Black Lives Matter, the NAACP and community leaders have asked for video of the shooting to be released – and demonstrators say they'll remain outside the police station until videos are made public. Gov. Mark Dayton and city leaders have also come out in support of some of the protesters' demands.
Activists say releasing the video will clear up debate over whether Clark was handcuffed when he was shot in the head on Nov. 15 – witnesses say he was handcuffed, but police dispute that claim.
That will be part of the Department of Justice's investigation, and attorneys for the agency were expected to arrive in Minnesota Sunday, reports note.
A "key issue" while they're here will be whether officials should make those videos public, The Associated Press says. Federal officials have said they won’t release the tapes at this point because it could be “detrimental” to their investigation.

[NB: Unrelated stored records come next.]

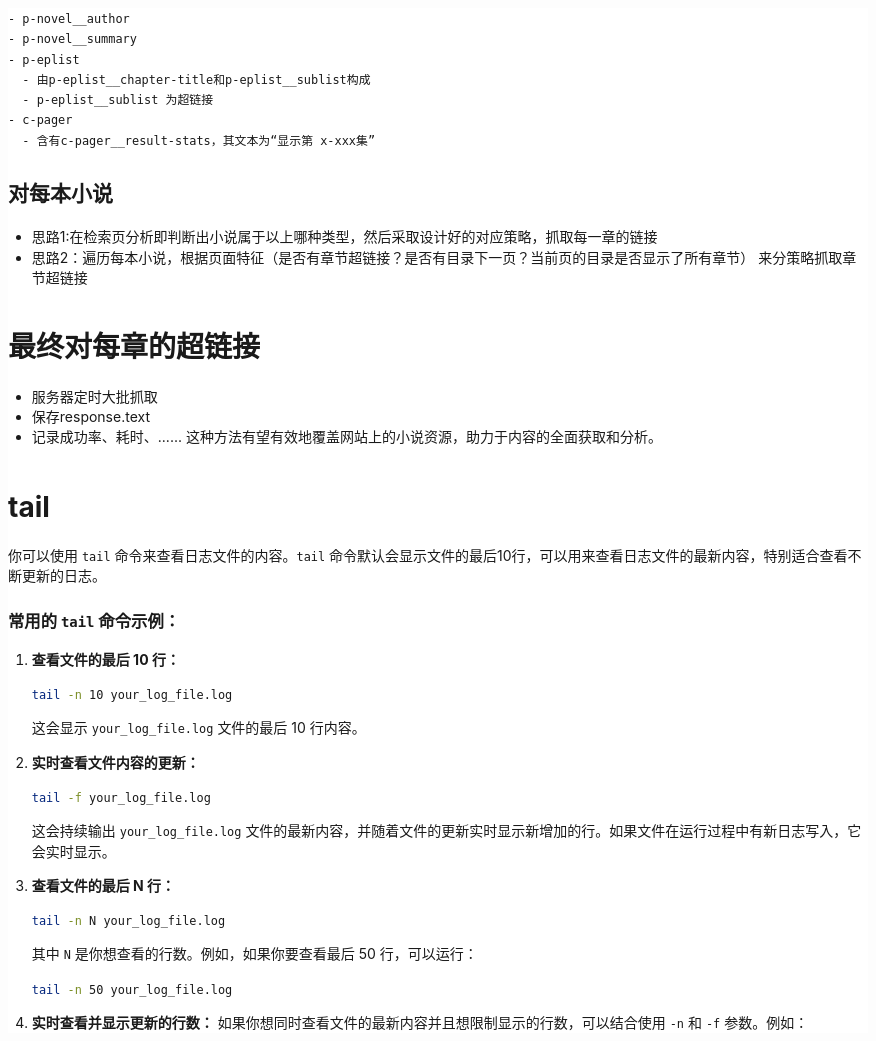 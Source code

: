     - p-novel__author
    - p-novel__summary
    - p-eplist
      - 由p-eplist__chapter-title和p-eplist__sublist构成
      - p-eplist__sublist 为超链接
    - c-pager
      - 含有c-pager__result-stats，其文本为“显示第 x-xxx集”

## 对每本小说

- 思路1:在检索页分析即判断出小说属于以上哪种类型，然后采取设计好的对应策略，抓取每一章的链接
- 思路2：遍历每本小说，根据页面特征（是否有章节超链接？是否有目录下一页？当前页的目录是否显示了所有章节）
  来分策略抓取章节超链接

# 最终对每章的超链接

- 服务器定时大批抓取
- 保存response.text
- 记录成功率、耗时、......
  这种方法有望有效地覆盖网站上的小说资源，助力于内容的全面获取和分析。

# tail

你可以使用 `tail` 命令来查看日志文件的内容。`tail` 命令默认会显示文件的最后10行，可以用来查看日志文件的最新内容，特别适合查看不断更新的日志。

### 常用的 `tail` 命令示例：

1. **查看文件的最后 10 行：**

   ```bash
   tail -n 10 your_log_file.log
   ```

   这会显示 `your_log_file.log` 文件的最后 10 行内容。
2. **实时查看文件内容的更新：**

   ```bash
   tail -f your_log_file.log
   ```

   这会持续输出 `your_log_file.log` 文件的最新内容，并随着文件的更新实时显示新增加的行。如果文件在运行过程中有新日志写入，它会实时显示。
3. **查看文件的最后 N 行：**

   ```bash
   tail -n N your_log_file.log
   ```

   其中 `N` 是你想查看的行数。例如，如果你要查看最后 50 行，可以运行：

   ```bash
   tail -n 50 your_log_file.log
   ```
4. **实时查看并显示更新的行数：**
   如果你想同时查看文件的最新内容并且想限制显示的行数，可以结合使用 `-n` 和 `-f` 参数。例如：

Dayton said in a statement Saturday that he will urge investigators to release the tapes as "soon as doing so will not jeopardize the Department of Justice's investigation." Dayton also said he will urge the Justice Department to investigation any police actions in Minneapolis in the past week that may have violated civil rights.
In the wake of Clark's death, protests have been mostly peaceful outside the Fourth Precinct, but there were a few tense moments between the community and police officers.
Activists, who are also calling for the two officers involved in the shooting to be prosecuted, the AP says, remained camped out Sunday morning, despite below-freezing temperatures.
Activists discuss what's next
On Sunday night, Black Lives Matter held a meeting for the community to "discuss moving forward," the group's Facebook page says, adding: "A lot has happened in the last week and we want to go over our wins, statement/promises of the governor, next steps of the occupation."
Media members weren't allowed at the meeting, but Black Lives Matter spokeswoman Kandace Montgomery read a statement, the Star Tribune says.
"I think Gov. Dayton was willing to show more willingness to work with us and pursue justice. I think he came to the table with more passion," Montgomery said, according to KARE 11.
Black Lives Matter also noted Dayton said he'll sit down with members of the group and Neighborhoods Organizing for Change "to craft policies," the Star Tribune says.
The group said they can only promise protests will continue through Sunday and Monday nights, KARE 11 notes. Activists are planning a march in Minneapolis Tuesday.
Funeral set for Wednesday
Clark's funeral has been set for Wednesday at Shiloh Temple on Broadway in north Minneapolis, family members said Sunday.
The Star Tribune reports a visitation is set for 10 a.m. to noon, when the funeral service will begin. The events are open to the public and media.
Clark's family is asking that there be no rallies on Wednesday, a spokesperson said, adding the family doesn't want the day to become "political," according to The Associated Press.